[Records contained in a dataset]
====================

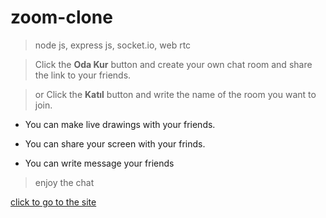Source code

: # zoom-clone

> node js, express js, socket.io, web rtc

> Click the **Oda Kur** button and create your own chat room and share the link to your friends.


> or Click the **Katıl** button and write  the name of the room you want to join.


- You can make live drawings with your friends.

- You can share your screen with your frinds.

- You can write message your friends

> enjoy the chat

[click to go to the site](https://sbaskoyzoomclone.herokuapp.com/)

====================

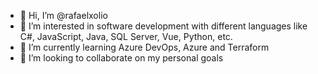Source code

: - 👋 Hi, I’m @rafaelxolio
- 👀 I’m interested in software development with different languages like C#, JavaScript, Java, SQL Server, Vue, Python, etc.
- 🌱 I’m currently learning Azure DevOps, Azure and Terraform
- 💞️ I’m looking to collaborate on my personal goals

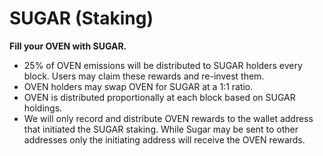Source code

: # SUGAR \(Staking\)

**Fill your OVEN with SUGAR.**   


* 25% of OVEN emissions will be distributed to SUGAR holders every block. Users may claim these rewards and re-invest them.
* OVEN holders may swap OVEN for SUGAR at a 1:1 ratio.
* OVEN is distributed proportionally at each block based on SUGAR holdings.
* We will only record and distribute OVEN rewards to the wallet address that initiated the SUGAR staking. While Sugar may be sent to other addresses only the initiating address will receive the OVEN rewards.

====================

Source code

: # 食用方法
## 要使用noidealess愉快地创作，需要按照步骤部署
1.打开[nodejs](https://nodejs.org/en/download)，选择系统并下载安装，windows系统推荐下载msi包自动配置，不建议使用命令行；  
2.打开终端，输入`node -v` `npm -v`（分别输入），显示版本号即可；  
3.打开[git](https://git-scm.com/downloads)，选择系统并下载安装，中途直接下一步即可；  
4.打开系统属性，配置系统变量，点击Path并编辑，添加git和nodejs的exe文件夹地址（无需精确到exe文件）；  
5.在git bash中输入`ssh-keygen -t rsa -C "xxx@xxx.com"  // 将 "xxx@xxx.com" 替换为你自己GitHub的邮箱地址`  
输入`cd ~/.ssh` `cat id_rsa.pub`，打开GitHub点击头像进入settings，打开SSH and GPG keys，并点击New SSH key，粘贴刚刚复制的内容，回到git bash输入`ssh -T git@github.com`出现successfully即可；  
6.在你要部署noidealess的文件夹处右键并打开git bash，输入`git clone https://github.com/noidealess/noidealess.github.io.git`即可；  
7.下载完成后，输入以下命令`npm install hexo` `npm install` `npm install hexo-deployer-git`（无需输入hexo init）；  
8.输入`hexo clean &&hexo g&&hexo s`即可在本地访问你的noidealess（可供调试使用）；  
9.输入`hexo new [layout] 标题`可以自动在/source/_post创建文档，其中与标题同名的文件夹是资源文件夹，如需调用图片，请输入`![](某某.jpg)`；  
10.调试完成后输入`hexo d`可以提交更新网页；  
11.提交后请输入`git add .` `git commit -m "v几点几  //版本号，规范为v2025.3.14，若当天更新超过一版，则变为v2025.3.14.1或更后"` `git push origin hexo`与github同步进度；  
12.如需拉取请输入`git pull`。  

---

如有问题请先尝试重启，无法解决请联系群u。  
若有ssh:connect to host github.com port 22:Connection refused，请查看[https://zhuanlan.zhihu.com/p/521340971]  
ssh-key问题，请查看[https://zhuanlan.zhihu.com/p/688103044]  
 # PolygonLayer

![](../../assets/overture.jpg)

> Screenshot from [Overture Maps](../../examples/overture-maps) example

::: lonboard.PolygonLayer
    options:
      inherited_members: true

====================

Required work: What are the lines of the data above that include the string "write"? Copy them.

Completed exercise:
> or Click the **Katıl** button and write  the name of the room you want to join.
- You can write message your friends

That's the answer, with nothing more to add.